More information needed in relation to Quick-Step allegations

By Shane Stokes

Last week the Belgian daily Het Laatste Nieuws printed a series of articles alleging that Quick-Step manager Patrick Lefevere has been complicit in systematic doping within the team. Furthermore, the newspaper printed claims from an anonymous rider that a UCI informant has helped the team to avoid positive out of competition tests for performance-enhancing products and recreational drugs by leaking details beforehand. Cyclingnews asked UCI President Pat McQuaid how he responded to the latter claim.

"It depends what you mean when you're talking about a mole within the UCI," he answered. "It is nonsense to say that somebody within UCI headquarters will be giving out that information but, that said, we have no control over people out in the field who are, to some extent, representing the UCI. I couldn't guarantee that somebody out there couldn't be giving information.

"I would doubt very much if any of our commissaries were involved in something like that, but I couldn't guarantee it. I can however give an assurance that within the UCI headquarters, there is no way that anybody would be leaking such details."

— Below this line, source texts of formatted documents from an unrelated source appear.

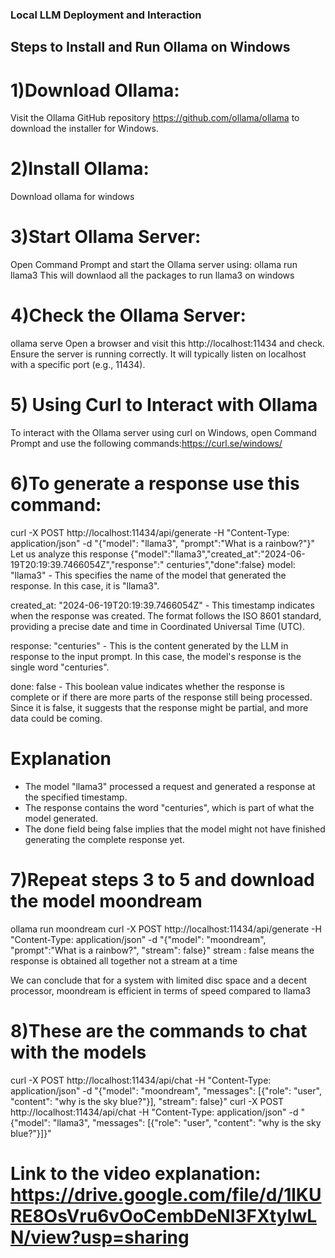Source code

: ### Local LLM Deployment and Interaction
## Steps to Install and Run Ollama on Windows

# 1)Download Ollama:
Visit the Ollama GitHub repository https://github.com/ollama/ollama to download the installer for Windows.

# 2)Install Ollama:
Download ollama for windows
 
# 3)Start Ollama Server:
Open Command Prompt and start the Ollama server using:
ollama run llama3
This will downlaod all the packages to run llama3 on windows

# 4)Check the Ollama Server:
ollama serve
Open a browser and visit this http://localhost:11434 and check.
Ensure the server is running correctly. It will typically listen on localhost with a specific port (e.g., 11434).
# 5) Using Curl to Interact with Ollama

To interact with the Ollama server using curl on Windows, open Command Prompt and use the following commands:https://curl.se/windows/

# 6)To generate a response use this command:
curl -X POST http://localhost:11434/api/generate -H "Content-Type: application/json" -d "{\"model\": \"llama3\", \"prompt\":\"What is a rainbow?\"}"
Let us analyze this response {"model":"llama3","created_at":"2024-06-19T20:19:39.7466054Z","response":" centuries","done":false} 
model: "llama3" - This specifies the name of the model that generated the response. In this case, it is "llama3".

created_at: "2024-06-19T20:19:39.7466054Z" - This timestamp indicates when the response was created. The format follows the ISO 8601 standard, providing a precise date and time in Coordinated Universal Time (UTC).

response: "centuries" - This is the content generated by the LLM in response to the input prompt. In this case, the model's response is the single word "centuries".

done: false - This boolean value indicates whether the response is complete or if there are more parts of the response still being processed. Since it is false, it suggests that the response might be partial, and more data could be coming.

# Explanation
- The model "llama3" processed a request and generated a response at the specified timestamp.
- The response contains the word "centuries", which is part of what the model generated.
- The done field being false implies that the model might not have finished generating the complete response yet.
# 7)Repeat steps 3 to 5 and download the model moondream
ollama run moondream
curl -X POST http://localhost:11434/api/generate -H "Content-Type: application/json" -d "{\"model\": \"moondream\", \"prompt\":\"What is a rainbow?\", \"stream\": false}"
stream : false means the response is obtained all together not a stream at a time

We can conclude that for a system with limited disc space and a decent processor, moondream is efficient in terms of speed compared to llama3
# 8)These are the commands to chat with the models
curl -X POST http://localhost:11434/api/chat -H "Content-Type: application/json" -d "{\"model\": \"moondream\", \"messages\": [{\"role\": \"user\", \"content\": \"why is the sky blue?\"}], \"stream\": false}"
curl -X POST http://localhost:11434/api/chat -H "Content-Type: application/json" -d "{\"model\": \"llama3\", \"messages\": [{\"role\": \"user\", \"content\": \"why is the sky blue?\"}]}"

# Link to the video explanation: https://drive.google.com/file/d/1lKURE8OsVru6vOoCembDeNI3FXtyIwLN/view?usp=sharing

He says that the UCI is willing to investigate these claims but that more is needed first. "Right now, we are actively looking for concrete information. I think that 95% of the information in the paper was from anonymous sources; we would be looking for those sources to let the UCI know what they know. Even doing it in a confidential way. We have no problem receiving information in such a manner from anybody who might help us in the fight against doping. If we get solid information, we will act on it."

Without that, the UCI must adopt a wait-and-see approach. "For now, the whole story is based on anonymous information. Patrick Lefevere has come back with a very robust and strong defence and is acting within the law in using legal means to prove that this is a vexatious story, a sensationalist story.

"Let's wait and see what happens there. In the meantime, cycling once again suffers from bad publicity which may, as I say, turn out to be completely vexatious. It is unfortunate that we continue to suffer from this type of reporting without the necessary proof."